#### Exercise directions
Every line of the material must be copied exactly, from the first to the last.

#### Supplied information
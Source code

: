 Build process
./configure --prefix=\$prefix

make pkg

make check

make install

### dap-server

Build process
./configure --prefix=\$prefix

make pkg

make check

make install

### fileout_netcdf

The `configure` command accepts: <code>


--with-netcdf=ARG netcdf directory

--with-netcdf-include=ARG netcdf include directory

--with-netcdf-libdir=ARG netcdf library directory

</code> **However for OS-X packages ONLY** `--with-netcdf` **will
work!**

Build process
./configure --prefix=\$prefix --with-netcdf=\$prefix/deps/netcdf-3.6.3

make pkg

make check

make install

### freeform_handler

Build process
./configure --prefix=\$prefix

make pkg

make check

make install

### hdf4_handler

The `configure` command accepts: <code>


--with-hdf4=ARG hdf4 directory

#### Exercise solution
Source code

: Build process
./configure --prefix=\$prefix

make pkg

make check

make install

### dap-server

Build process
./configure --prefix=\$prefix

make pkg

make check

make install

### fileout_netcdf

The `configure` command accepts: <code>


--with-netcdf=ARG netcdf directory

--with-netcdf-include=ARG netcdf include directory

--with-netcdf-libdir=ARG netcdf library directory

</code> **However for OS-X packages ONLY** `--with-netcdf` **will
work!**

Build process
./configure --prefix=\$prefix --with-netcdf=\$prefix/deps/netcdf-3.6.3

make pkg

make check

make install

### freeform_handler

Build process
./configure --prefix=\$prefix

make pkg

make check

make install

### hdf4_handler

The `configure` command accepts: <code>


--with-hdf4=ARG hdf4 directory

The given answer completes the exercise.